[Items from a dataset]
•••

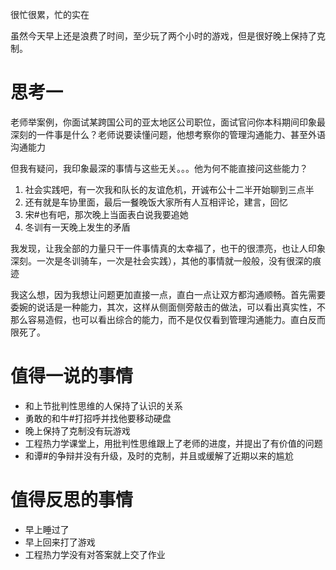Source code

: 很忙很累，忙的实在

虽然今天早上还是浪费了时间，至少玩了两个小时的游戏，但是很好晚上保持了克制。

# 思考一

老师举案例，你面试某跨国公司的亚太地区公司职位，面试官问你本科期间印象最深刻的一件事是什么？老师说要读懂问题，他想考察你的管理沟通能力、甚至外语沟通能力

但我有疑问，我印象最深的事情与这些无关。。。他为何不能直接问这些能力？

1. 社会实践吧，有一次我和队长的友谊危机，开诚布公十二半开始聊到三点半
2. 还有就是车协里面，最后一餐晚饭大家所有人互相评论，建言，回忆
3. 宋#也有吧，那次晚上当面表白说我要追她
4. 冬训有一天晚上发生的矛盾

我发现，让我全部的力量只干一件事情真的太幸福了，也干的很漂亮，也让人印象深刻。一次是冬训骑车，一次是社会实践），其他的事情就一般般，没有很深的痕迹

我这么想，因为我想让问题更加直接一点，直白一点让双方都沟通顺畅。首先需要委婉的说话是一种能力，其次，这样从侧面侧旁敲击的做法，可以看出真实性，不那么容易造假，也可以看出综合的能力，而不是仅仅看到管理沟通能力。直白反而限死了。

# 值得一说的事情

+ 和上节批判性思维的人保持了认识的关系
+ 勇敢的和牛#打招呼并找他要移动硬盘
+ 晚上保持了克制没有玩游戏
+ 工程热力学课堂上，用批判性思维跟上了老师的进度，并提出了有价值的问题
+ 和谭#的争辩并没有升级，及时的克制，并且或缓解了近期以来的尴尬

# 值得反思的事情

+ 早上睡过了
+ 早上回来打了游戏
+ 工程热力学没有对答案就上交了作业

•••

- _EXERCISE DETAILS_:
Transcribe the data exactly and leave no picture in the copy.

- _OUTPUT_:
Source code

: 很忙很累，忙的实在

虽然今天早上还是浪费了时间，至少玩了两个小时的游戏，但是很好晚上保持了克制。

# 思考一

老师举案例，你面试某跨国公司的亚太地区公司职位，面试官问你本科期间印象最深刻的一件事是什么？老师说要读懂问题，他想考察你的管理沟通能力、甚至外语沟通能力

但我有疑问，我印象最深的事情与这些无关。。。他为何不能直接问这些能力？

1. 社会实践吧，有一次我和队长的友谊危机，开诚布公十二半开始聊到三点半
2. 还有就是车协里面，最后一餐晚饭大家所有人互相评论，建言，回忆
3. 宋#也有吧，那次晚上当面表白说我要追她
4. 冬训有一天晚上发生的矛盾

我发现，让我全部的力量只干一件事情真的太幸福了，也干的很漂亮，也让人印象深刻。一次是冬训骑车，一次是社会实践），其他的事情就一般般，没有很深的痕迹

我这么想，因为我想让问题更加直接一点，直白一点让双方都沟通顺畅。首先需要委婉的说话是一种能力，其次，这样从侧面侧旁敲击的做法，可以看出真实性，不那么容易造假，也可以看出综合的能力，而不是仅仅看到管理沟通能力。直白反而限死了。

# 值得一说的事情

+ 和上节批判性思维的人保持了认识的关系
+ 勇敢的和牛#打招呼并找他要移动硬盘
+ 晚上保持了克制没有玩游戏
+ 工程热力学课堂上，用批判性思维跟上了老师的进度，并提出了有价值的问题
+ 和谭#的争辩并没有升级，及时的克制，并且或缓解了近期以来的尴尬

# 值得反思的事情

+ 早上睡过了
+ 早上回来打了游戏
+ 工程热力学没有对答案就上交了作业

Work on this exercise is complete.